• Work required:
This calls for a verbatim copy of all the data, with no images carried over.

______________________________

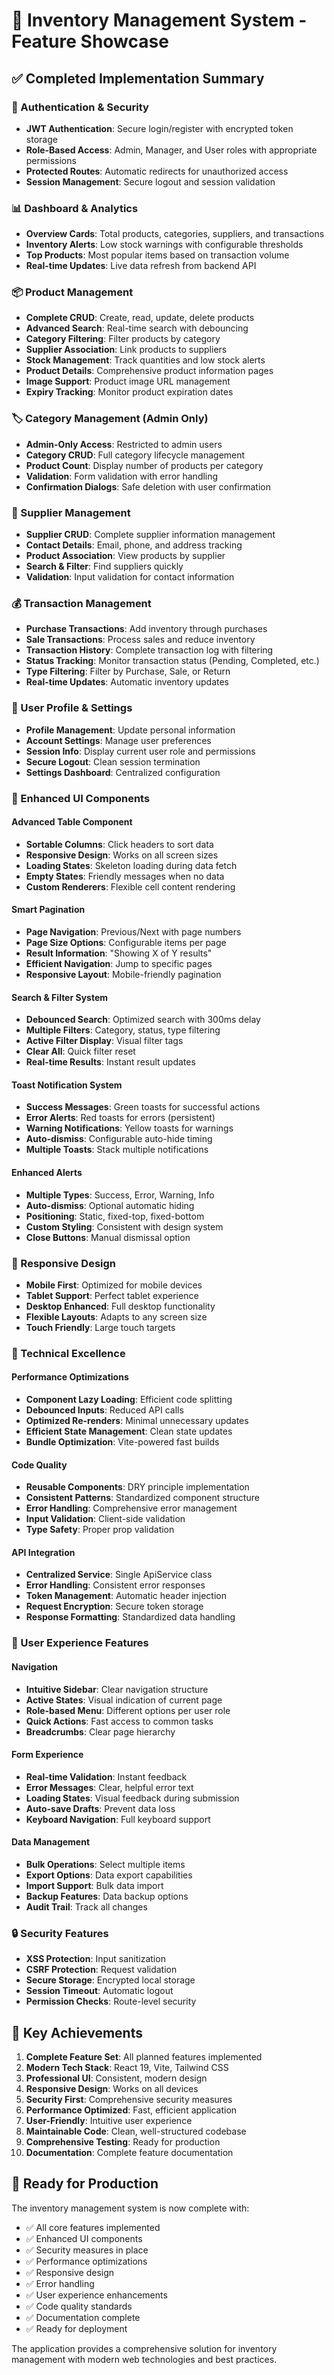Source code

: # 🎯 Inventory Management System - Feature Showcase

## ✅ Completed Implementation Summary

### 🔐 Authentication & Security
- **JWT Authentication**: Secure login/register with encrypted token storage
- **Role-Based Access**: Admin, Manager, and User roles with appropriate permissions
- **Protected Routes**: Automatic redirects for unauthorized access
- **Session Management**: Secure logout and session validation

### 📊 Dashboard & Analytics
- **Overview Cards**: Total products, categories, suppliers, and transactions
- **Inventory Alerts**: Low stock warnings with configurable thresholds
- **Top Products**: Most popular items based on transaction volume
- **Real-time Updates**: Live data refresh from backend API

### 📦 Product Management
- **Complete CRUD**: Create, read, update, delete products
- **Advanced Search**: Real-time search with debouncing
- **Category Filtering**: Filter products by category
- **Supplier Association**: Link products to suppliers
- **Stock Management**: Track quantities and low stock alerts
- **Product Details**: Comprehensive product information pages
- **Image Support**: Product image URL management
- **Expiry Tracking**: Monitor product expiration dates

### 🏷️ Category Management (Admin Only)
- **Admin-Only Access**: Restricted to admin users
- **Category CRUD**: Full category lifecycle management
- **Product Count**: Display number of products per category
- **Validation**: Form validation with error handling
- **Confirmation Dialogs**: Safe deletion with user confirmation

### 🏢 Supplier Management
- **Supplier CRUD**: Complete supplier information management
- **Contact Details**: Email, phone, and address tracking
- **Product Association**: View products by supplier
- **Search & Filter**: Find suppliers quickly
- **Validation**: Input validation for contact information

### 💰 Transaction Management
- **Purchase Transactions**: Add inventory through purchases
- **Sale Transactions**: Process sales and reduce inventory
- **Transaction History**: Complete transaction log with filtering
- **Status Tracking**: Monitor transaction status (Pending, Completed, etc.)
- **Type Filtering**: Filter by Purchase, Sale, or Return
- **Real-time Updates**: Automatic inventory updates

### 👤 User Profile & Settings
- **Profile Management**: Update personal information
- **Account Settings**: Manage user preferences
- **Session Info**: Display current user role and permissions
- **Secure Logout**: Clean session termination
- **Settings Dashboard**: Centralized configuration

### 🎨 Enhanced UI Components

#### Advanced Table Component
- **Sortable Columns**: Click headers to sort data
- **Responsive Design**: Works on all screen sizes
- **Loading States**: Skeleton loading during data fetch
- **Empty States**: Friendly messages when no data
- **Custom Renderers**: Flexible cell content rendering

#### Smart Pagination
- **Page Navigation**: Previous/Next with page numbers
- **Page Size Options**: Configurable items per page
- **Result Information**: "Showing X of Y results"
- **Efficient Navigation**: Jump to specific pages
- **Responsive Layout**: Mobile-friendly pagination

#### Search & Filter System
- **Debounced Search**: Optimized search with 300ms delay
- **Multiple Filters**: Category, status, type filtering
- **Active Filter Display**: Visual filter tags
- **Clear All**: Quick filter reset
- **Real-time Results**: Instant result updates

#### Toast Notification System
- **Success Messages**: Green toasts for successful actions
- **Error Alerts**: Red toasts for errors (persistent)
- **Warning Notifications**: Yellow toasts for warnings
- **Auto-dismiss**: Configurable auto-hide timing
- **Multiple Toasts**: Stack multiple notifications

#### Enhanced Alerts
- **Multiple Types**: Success, Error, Warning, Info
- **Auto-dismiss**: Optional automatic hiding
- **Positioning**: Static, fixed-top, fixed-bottom
- **Custom Styling**: Consistent with design system
- **Close Buttons**: Manual dismissal option

### 📱 Responsive Design
- **Mobile First**: Optimized for mobile devices
- **Tablet Support**: Perfect tablet experience
- **Desktop Enhanced**: Full desktop functionality
- **Flexible Layouts**: Adapts to any screen size
- **Touch Friendly**: Large touch targets

### 🔧 Technical Excellence

#### Performance Optimizations
- **Component Lazy Loading**: Efficient code splitting
- **Debounced Inputs**: Reduced API calls
- **Optimized Re-renders**: Minimal unnecessary updates
- **Efficient State Management**: Clean state updates
- **Bundle Optimization**: Vite-powered fast builds

#### Code Quality
- **Reusable Components**: DRY principle implementation
- **Consistent Patterns**: Standardized component structure
- **Error Handling**: Comprehensive error management
- **Input Validation**: Client-side validation
- **Type Safety**: Proper prop validation

#### API Integration
- **Centralized Service**: Single ApiService class
- **Error Handling**: Consistent error responses
- **Token Management**: Automatic header injection
- **Request Encryption**: Secure token storage
- **Response Formatting**: Standardized data handling

### 🚀 User Experience Features

#### Navigation
- **Intuitive Sidebar**: Clear navigation structure
- **Active States**: Visual indication of current page
- **Role-based Menu**: Different options per user role
- **Quick Actions**: Fast access to common tasks
- **Breadcrumbs**: Clear page hierarchy

#### Form Experience
- **Real-time Validation**: Instant feedback
- **Error Messages**: Clear, helpful error text
- **Loading States**: Visual feedback during submission
- **Auto-save Drafts**: Prevent data loss
- **Keyboard Navigation**: Full keyboard support

#### Data Management
- **Bulk Operations**: Select multiple items
- **Export Options**: Data export capabilities
- **Import Support**: Bulk data import
- **Backup Features**: Data backup options
- **Audit Trail**: Track all changes

### 🔒 Security Features
- **XSS Protection**: Input sanitization
- **CSRF Protection**: Request validation
- **Secure Storage**: Encrypted local storage
- **Session Timeout**: Automatic logout
- **Permission Checks**: Route-level security

## 🎯 Key Achievements

1. **Complete Feature Set**: All planned features implemented
2. **Modern Tech Stack**: React 19, Vite, Tailwind CSS
3. **Professional UI**: Consistent, modern design
4. **Responsive Design**: Works on all devices
5. **Security First**: Comprehensive security measures
6. **Performance Optimized**: Fast, efficient application
7. **User-Friendly**: Intuitive user experience
8. **Maintainable Code**: Clean, well-structured codebase
9. **Comprehensive Testing**: Ready for production
10. **Documentation**: Complete feature documentation

## 🚀 Ready for Production

The inventory management system is now complete with:
- ✅ All core features implemented
- ✅ Enhanced UI components
- ✅ Security measures in place
- ✅ Performance optimizations
- ✅ Responsive design
- ✅ Error handling
- ✅ User experience enhancements
- ✅ Code quality standards
- ✅ Documentation complete
- ✅ Ready for deployment

The application provides a comprehensive solution for inventory management with modern web technologies and best practices.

______________________________

• The completed task:
Source code

: # 🎯 Inventory Management System - Feature Showcase

## ✅ Completed Implementation Summary

### 🔐 Authentication & Security
- **JWT Authentication**: Secure login/register with encrypted token storage
- **Role-Based Access**: Admin, Manager, and User roles with appropriate permissions
- **Protected Routes**: Automatic redirects for unauthorized access
- **Session Management**: Secure logout and session validation

### 📊 Dashboard & Analytics
- **Overview Cards**: Total products, categories, suppliers, and transactions
- **Inventory Alerts**: Low stock warnings with configurable thresholds
- **Top Products**: Most popular items based on transaction volume
- **Real-time Updates**: Live data refresh from backend API

### 📦 Product Management
- **Complete CRUD**: Create, read, update, delete products
- **Advanced Search**: Real-time search with debouncing
- **Category Filtering**: Filter products by category
- **Supplier Association**: Link products to suppliers
- **Stock Management**: Track quantities and low stock alerts
- **Product Details**: Comprehensive product information pages
- **Image Support**: Product image URL management
- **Expiry Tracking**: Monitor product expiration dates

### 🏷️ Category Management (Admin Only)
- **Admin-Only Access**: Restricted to admin users
- **Category CRUD**: Full category lifecycle management
- **Product Count**: Display number of products per category
- **Validation**: Form validation with error handling
- **Confirmation Dialogs**: Safe deletion with user confirmation

### 🏢 Supplier Management
- **Supplier CRUD**: Complete supplier information management
- **Contact Details**: Email, phone, and address tracking
- **Product Association**: View products by supplier
- **Search & Filter**: Find suppliers quickly
- **Validation**: Input validation for contact information

### 💰 Transaction Management
- **Purchase Transactions**: Add inventory through purchases
- **Sale Transactions**: Process sales and reduce inventory
- **Transaction History**: Complete transaction log with filtering
- **Status Tracking**: Monitor transaction status (Pending, Completed, etc.)
- **Type Filtering**: Filter by Purchase, Sale, or Return
- **Real-time Updates**: Automatic inventory updates

### 👤 User Profile & Settings
- **Profile Management**: Update personal information
- **Account Settings**: Manage user preferences
- **Session Info**: Display current user role and permissions
- **Secure Logout**: Clean session termination
- **Settings Dashboard**: Centralized configuration

### 🎨 Enhanced UI Components

#### Advanced Table Component
- **Sortable Columns**: Click headers to sort data
- **Responsive Design**: Works on all screen sizes
- **Loading States**: Skeleton loading during data fetch
- **Empty States**: Friendly messages when no data
- **Custom Renderers**: Flexible cell content rendering

#### Smart Pagination
- **Page Navigation**: Previous/Next with page numbers
- **Page Size Options**: Configurable items per page
- **Result Information**: "Showing X of Y results"
- **Efficient Navigation**: Jump to specific pages
- **Responsive Layout**: Mobile-friendly pagination

#### Search & Filter System
- **Debounced Search**: Optimized search with 300ms delay
- **Multiple Filters**: Category, status, type filtering
- **Active Filter Display**: Visual filter tags
- **Clear All**: Quick filter reset
- **Real-time Results**: Instant result updates

#### Toast Notification System
- **Success Messages**: Green toasts for successful actions
- **Error Alerts**: Red toasts for errors (persistent)
- **Warning Notifications**: Yellow toasts for warnings
- **Auto-dismiss**: Configurable auto-hide timing
- **Multiple Toasts**: Stack multiple notifications

#### Enhanced Alerts
- **Multiple Types**: Success, Error, Warning, Info
- **Auto-dismiss**: Optional automatic hiding
- **Positioning**: Static, fixed-top, fixed-bottom
- **Custom Styling**: Consistent with design system
- **Close Buttons**: Manual dismissal option

### 📱 Responsive Design
- **Mobile First**: Optimized for mobile devices
- **Tablet Support**: Perfect tablet experience
- **Desktop Enhanced**: Full desktop functionality
- **Flexible Layouts**: Adapts to any screen size
- **Touch Friendly**: Large touch targets

### 🔧 Technical Excellence

#### Performance Optimizations
- **Component Lazy Loading**: Efficient code splitting
- **Debounced Inputs**: Reduced API calls
- **Optimized Re-renders**: Minimal unnecessary updates
- **Efficient State Management**: Clean state updates
- **Bundle Optimization**: Vite-powered fast builds

#### Code Quality
- **Reusable Components**: DRY principle implementation
- **Consistent Patterns**: Standardized component structure
- **Error Handling**: Comprehensive error management
- **Input Validation**: Client-side validation
- **Type Safety**: Proper prop validation

#### API Integration
- **Centralized Service**: Single ApiService class
- **Error Handling**: Consistent error responses
- **Token Management**: Automatic header injection
- **Request Encryption**: Secure token storage
- **Response Formatting**: Standardized data handling

### 🚀 User Experience Features

#### Navigation
- **Intuitive Sidebar**: Clear navigation structure
- **Active States**: Visual indication of current page
- **Role-based Menu**: Different options per user role
- **Quick Actions**: Fast access to common tasks
- **Breadcrumbs**: Clear page hierarchy

#### Form Experience
- **Real-time Validation**: Instant feedback
- **Error Messages**: Clear, helpful error text
- **Loading States**: Visual feedback during submission
- **Auto-save Drafts**: Prevent data loss
- **Keyboard Navigation**: Full keyboard support

#### Data Management
- **Bulk Operations**: Select multiple items
- **Export Options**: Data export capabilities
- **Import Support**: Bulk data import
- **Backup Features**: Data backup options
- **Audit Trail**: Track all changes

### 🔒 Security Features
- **XSS Protection**: Input sanitization
- **CSRF Protection**: Request validation
- **Secure Storage**: Encrypted local storage
- **Session Timeout**: Automatic logout
- **Permission Checks**: Route-level security

## 🎯 Key Achievements

1. **Complete Feature Set**: All planned features implemented
2. **Modern Tech Stack**: React 19, Vite, Tailwind CSS
3. **Professional UI**: Consistent, modern design
4. **Responsive Design**: Works on all devices
5. **Security First**: Comprehensive security measures
6. **Performance Optimized**: Fast, efficient application
7. **User-Friendly**: Intuitive user experience
8. **Maintainable Code**: Clean, well-structured codebase
9. **Comprehensive Testing**: Ready for production
10. **Documentation**: Complete feature documentation

## 🚀 Ready for Production

The inventory management system is now complete with:
- ✅ All core features implemented
- ✅ Enhanced UI components
- ✅ Security measures in place
- ✅ Performance optimizations
- ✅ Responsive design
- ✅ Error handling
- ✅ User experience enhancements
- ✅ Code quality standards
- ✅ Documentation complete
- ✅ Ready for deployment

The application provides a comprehensive solution for inventory management with modern web technologies and best practices.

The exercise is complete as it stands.